I think in the context of these Ted talks, in this theme, that’s what the last three years have been for everybody. Universally, everyone had to renew something, whether it was their sense of purpose, their career path, their perspectives on parenting, on being a person in the workforce, on what is essential and what isn’t. I think that’s been the one silver lining in the past few years. Having a day devoted to renewing how we see things, renewing how we think about things, changing our perspectives. Renew your thinking. 

I think the TLDR of my talk is the importance of seeing motherhood through a diverse lens. Specifically, a Black lens. Hopefully people came out of it feeling motivated to move and think a little bit harder about what motherhood means and looks like.

What philosophy is currently helping to guide your journey? 
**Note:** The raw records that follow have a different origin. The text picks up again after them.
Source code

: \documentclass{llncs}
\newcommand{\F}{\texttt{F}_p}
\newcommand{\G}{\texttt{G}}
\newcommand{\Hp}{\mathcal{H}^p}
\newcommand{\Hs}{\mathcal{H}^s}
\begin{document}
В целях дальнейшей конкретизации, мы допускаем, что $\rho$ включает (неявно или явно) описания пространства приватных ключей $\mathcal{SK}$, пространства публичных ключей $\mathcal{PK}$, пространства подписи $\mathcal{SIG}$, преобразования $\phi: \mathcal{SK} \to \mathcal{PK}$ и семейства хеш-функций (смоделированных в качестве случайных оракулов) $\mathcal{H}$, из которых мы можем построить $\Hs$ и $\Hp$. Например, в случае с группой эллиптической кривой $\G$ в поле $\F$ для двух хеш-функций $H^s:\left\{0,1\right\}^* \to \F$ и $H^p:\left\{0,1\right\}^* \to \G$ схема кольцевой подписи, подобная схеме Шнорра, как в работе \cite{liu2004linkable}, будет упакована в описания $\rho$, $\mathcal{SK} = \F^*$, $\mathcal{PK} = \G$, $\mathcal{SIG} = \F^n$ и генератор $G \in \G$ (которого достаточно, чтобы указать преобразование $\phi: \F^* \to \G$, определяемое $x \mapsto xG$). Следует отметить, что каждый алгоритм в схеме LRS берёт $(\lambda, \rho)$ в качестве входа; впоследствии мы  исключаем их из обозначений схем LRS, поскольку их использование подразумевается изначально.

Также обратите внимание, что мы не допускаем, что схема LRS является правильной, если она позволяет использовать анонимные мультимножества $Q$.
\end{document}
Not having a scarcity mentality, about money or opportunities. I try not to take on clients just to pay bills. Everyone has bills to pay, obviously, but if I’m leading with money first it ends up being the client and the work that I hate most. Opportunities–I am so blessed on so many fronts to have people who want to put me in spaces and in rooms and on platforms. Looking at other people, when they’re hosting an event or they’re speaking at a conference and I’m like, how come I wasn’t asked? I think it’s okay to have a pang of envy or moment of envy, but you can’t live in it. Because people are looking at me thinking she just had a Tedx talk, how did she get there? I got one by being myself, by putting in the work, by being a good person who puts out good energy to the universe so that people will give it back.
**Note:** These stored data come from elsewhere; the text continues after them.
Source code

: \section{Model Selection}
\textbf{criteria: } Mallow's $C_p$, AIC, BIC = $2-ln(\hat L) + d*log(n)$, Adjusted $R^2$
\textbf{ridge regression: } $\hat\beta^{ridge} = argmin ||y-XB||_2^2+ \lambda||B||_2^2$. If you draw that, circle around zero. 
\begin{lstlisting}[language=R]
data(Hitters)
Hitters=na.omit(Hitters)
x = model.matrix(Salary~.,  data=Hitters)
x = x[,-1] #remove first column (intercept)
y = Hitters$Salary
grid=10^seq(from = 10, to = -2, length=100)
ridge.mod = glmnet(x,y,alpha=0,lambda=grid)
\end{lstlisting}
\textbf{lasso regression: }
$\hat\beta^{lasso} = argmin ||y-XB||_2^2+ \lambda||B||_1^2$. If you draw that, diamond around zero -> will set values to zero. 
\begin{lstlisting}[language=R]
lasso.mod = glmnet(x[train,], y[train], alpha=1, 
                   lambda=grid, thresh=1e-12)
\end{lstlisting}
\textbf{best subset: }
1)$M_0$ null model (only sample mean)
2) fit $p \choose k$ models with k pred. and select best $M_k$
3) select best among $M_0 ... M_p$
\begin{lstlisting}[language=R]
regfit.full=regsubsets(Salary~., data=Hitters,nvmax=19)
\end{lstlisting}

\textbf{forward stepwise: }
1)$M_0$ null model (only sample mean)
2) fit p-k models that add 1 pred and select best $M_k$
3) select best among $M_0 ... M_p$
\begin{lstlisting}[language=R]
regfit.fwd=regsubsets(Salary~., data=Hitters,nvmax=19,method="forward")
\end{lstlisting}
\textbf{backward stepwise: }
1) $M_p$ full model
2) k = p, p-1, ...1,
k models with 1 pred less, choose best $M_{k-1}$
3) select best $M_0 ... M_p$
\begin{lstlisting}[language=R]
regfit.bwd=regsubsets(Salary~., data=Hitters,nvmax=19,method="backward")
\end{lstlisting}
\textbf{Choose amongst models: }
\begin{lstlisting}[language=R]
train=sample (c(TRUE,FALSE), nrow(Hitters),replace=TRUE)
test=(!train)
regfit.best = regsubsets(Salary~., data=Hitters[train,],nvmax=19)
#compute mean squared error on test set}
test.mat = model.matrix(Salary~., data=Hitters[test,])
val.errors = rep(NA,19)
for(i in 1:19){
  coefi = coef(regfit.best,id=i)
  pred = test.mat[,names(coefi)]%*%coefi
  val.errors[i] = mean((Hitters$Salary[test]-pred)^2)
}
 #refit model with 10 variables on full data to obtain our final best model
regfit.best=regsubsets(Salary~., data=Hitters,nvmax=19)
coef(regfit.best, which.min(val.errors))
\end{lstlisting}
The opportunities that I get, people are envious of and think that there’s a way to kind of hustle their way, or finesse their way, or finance their way into. Most of the things that I got are a result of the seeds that I planted a long time ago. The years of toiling away and watering it, waiting for plants and fruits to bloom, knowing that not every opportunity is going to be for me, not every opportunity is going to be for me in the time in which I want it. I have to believe the timing of the universe is perfect. In the meantime, while I’m waiting for that perfect timing to get the thing that I want, continue to work and the universe keeps me busy.